Bezpartyjni samorządowcy, co to takiego?

Obrazek użytkownika Andy51
Kraj

Pojutrze wybory samorządowe, w różnego rodzaju sondażach pojawił się stwór ni to pies ni to wydra, tzw. bezpartyjni samorządowcy.

Wielu wieloletnich działaczy zwłaszcza PO skrywają się w komitetach o nazwie bezpartyjni samorządowcy, dwa przykłady z brzegu. Prezydent Legionowa , który zhańbił się na konwencji swojego komitetu stosunkiem do kobiet, to nie kto inny jak wieloletni członek PO, podobnie rzecz się ma z „ bezpartyjnym’ właścicielem ca. 30 kont, sześciu mieszkań, prezydentem Gdańska Adamowiczem, zwanym „ Budyniem”.

Ale oprócz peowców, w takich komitetach są eselowcy i różne inne złogi.

Nagle min. tym prezydentom zaczął uwierać szyld PO, ale tak de facto oni są cały czas wiernymi żołnierzami PO.

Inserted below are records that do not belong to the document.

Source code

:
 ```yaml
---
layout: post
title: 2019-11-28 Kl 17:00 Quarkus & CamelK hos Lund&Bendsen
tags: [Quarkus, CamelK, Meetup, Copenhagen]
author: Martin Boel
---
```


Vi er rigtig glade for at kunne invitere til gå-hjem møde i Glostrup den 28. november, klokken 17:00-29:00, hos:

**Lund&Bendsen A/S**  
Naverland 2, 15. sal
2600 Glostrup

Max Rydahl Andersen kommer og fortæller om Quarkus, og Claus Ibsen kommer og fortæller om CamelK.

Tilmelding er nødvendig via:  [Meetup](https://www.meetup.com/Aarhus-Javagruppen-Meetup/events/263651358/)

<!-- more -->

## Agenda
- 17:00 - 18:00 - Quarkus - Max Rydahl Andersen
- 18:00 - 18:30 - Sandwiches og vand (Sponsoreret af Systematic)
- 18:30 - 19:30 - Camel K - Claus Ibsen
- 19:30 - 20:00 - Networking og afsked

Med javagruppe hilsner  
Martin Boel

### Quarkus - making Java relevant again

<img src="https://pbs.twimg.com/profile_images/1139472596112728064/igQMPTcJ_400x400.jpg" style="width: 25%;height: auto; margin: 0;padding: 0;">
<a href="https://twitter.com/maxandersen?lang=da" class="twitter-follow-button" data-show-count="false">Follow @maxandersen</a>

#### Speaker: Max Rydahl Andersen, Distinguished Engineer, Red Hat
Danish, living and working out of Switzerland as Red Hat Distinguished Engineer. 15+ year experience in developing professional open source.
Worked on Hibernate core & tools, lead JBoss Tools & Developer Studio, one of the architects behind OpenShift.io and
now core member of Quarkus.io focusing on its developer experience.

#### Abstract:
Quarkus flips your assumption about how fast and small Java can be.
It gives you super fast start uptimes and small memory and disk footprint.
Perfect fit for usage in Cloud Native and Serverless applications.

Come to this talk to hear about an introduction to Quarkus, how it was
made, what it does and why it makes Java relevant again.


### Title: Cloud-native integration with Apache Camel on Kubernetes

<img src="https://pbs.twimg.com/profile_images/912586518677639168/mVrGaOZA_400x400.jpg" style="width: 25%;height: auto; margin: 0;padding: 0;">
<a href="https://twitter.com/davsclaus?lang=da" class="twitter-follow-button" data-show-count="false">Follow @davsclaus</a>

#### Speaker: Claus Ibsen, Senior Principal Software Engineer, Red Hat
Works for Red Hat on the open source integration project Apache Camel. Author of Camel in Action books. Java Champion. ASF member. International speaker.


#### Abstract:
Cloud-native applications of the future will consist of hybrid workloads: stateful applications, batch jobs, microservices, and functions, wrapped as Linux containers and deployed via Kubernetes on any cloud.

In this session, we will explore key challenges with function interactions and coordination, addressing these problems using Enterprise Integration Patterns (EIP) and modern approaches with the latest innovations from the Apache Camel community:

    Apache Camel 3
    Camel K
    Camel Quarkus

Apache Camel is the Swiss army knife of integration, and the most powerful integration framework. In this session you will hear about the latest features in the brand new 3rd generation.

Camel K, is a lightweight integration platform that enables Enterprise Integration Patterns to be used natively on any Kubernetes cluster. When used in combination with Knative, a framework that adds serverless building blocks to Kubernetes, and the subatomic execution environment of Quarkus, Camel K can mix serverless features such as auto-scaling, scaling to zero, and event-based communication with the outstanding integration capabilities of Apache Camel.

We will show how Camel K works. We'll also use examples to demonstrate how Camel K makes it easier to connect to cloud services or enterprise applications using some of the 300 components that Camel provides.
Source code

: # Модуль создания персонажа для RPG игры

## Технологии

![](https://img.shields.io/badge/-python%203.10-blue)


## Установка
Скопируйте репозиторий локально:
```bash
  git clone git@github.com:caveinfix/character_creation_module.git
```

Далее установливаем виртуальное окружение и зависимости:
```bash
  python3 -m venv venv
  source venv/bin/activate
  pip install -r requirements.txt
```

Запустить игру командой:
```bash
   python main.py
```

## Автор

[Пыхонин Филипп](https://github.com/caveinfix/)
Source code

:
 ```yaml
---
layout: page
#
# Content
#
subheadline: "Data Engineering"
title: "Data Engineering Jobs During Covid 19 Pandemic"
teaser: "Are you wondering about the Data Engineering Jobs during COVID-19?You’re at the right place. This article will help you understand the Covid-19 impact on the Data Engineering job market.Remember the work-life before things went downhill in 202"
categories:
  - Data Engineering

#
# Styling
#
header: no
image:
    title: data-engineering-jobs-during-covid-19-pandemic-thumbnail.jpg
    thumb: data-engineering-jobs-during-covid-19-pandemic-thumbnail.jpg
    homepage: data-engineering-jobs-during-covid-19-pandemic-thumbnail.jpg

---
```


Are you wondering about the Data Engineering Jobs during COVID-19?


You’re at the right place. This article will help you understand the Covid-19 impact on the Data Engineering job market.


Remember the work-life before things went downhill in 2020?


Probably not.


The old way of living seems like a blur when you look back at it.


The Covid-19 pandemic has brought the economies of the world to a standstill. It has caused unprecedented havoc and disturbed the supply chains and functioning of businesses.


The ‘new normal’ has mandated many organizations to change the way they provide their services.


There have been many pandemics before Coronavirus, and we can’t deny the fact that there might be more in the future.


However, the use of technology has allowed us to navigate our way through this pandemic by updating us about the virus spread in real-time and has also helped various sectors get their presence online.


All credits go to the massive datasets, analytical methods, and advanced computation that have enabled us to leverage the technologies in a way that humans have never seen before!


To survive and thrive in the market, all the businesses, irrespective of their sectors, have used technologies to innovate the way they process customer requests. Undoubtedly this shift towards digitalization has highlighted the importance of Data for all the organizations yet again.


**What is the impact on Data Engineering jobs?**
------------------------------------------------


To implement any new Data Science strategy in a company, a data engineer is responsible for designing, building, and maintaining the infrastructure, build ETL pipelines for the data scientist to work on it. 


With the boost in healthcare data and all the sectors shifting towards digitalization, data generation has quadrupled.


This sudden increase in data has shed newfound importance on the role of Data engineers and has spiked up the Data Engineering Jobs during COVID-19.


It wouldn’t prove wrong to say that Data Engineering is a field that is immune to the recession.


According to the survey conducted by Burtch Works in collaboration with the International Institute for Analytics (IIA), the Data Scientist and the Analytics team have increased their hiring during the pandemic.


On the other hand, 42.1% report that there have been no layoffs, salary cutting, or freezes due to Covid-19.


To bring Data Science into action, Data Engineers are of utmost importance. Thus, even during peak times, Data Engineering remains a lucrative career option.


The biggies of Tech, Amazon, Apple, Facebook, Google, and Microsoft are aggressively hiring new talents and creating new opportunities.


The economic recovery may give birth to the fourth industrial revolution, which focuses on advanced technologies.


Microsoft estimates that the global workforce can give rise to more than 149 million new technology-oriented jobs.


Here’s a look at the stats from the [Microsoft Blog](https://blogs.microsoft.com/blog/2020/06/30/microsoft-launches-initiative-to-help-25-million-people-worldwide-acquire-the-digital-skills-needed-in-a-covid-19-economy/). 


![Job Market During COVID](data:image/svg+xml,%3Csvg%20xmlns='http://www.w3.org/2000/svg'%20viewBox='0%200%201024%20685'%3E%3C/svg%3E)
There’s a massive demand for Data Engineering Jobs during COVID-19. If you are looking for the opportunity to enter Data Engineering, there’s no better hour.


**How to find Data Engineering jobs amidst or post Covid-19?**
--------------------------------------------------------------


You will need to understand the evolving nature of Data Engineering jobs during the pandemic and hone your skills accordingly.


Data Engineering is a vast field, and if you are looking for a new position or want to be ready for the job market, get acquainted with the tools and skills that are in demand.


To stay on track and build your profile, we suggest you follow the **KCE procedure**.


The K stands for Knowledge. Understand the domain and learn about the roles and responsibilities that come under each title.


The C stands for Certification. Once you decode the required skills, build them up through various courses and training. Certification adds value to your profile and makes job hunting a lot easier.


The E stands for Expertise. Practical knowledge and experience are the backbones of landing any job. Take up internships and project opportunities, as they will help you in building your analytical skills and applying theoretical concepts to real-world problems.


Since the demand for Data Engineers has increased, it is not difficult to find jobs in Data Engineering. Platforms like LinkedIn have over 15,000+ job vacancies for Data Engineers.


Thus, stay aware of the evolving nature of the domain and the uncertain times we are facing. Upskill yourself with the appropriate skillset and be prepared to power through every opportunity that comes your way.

Podobnie rzecz się miała w Niemczech, tam w czasie wojny w zbrodniczych wojskach Hitlera, w obozach koncentracyjnych, nie byli Niemcy, tylko jacyś mityczni naziści.

Nie wiem czy wyborcy dadzą się nabrać na takie zmyłki, ale podejrzewam , że wielu da się zwieść. Przyczyną takiego stanu rzeczy są przede wszystkim media, które w miażdżącej większości są w rękach niemieckich, a ci marż o takim rządzie i samorządach, które będą wasalami Niemców jak za czasów Tuska.

Trzeba zrobić tak jak np. we Francji i Niemczech, gdzie jest nie do pomyślenia, żeby obce państwo na terenie danego kraju miało wpływ na politykę medialną i to jest zadanie dla przyszłego parlamentu, w którym mam nadzieję wygra PiS.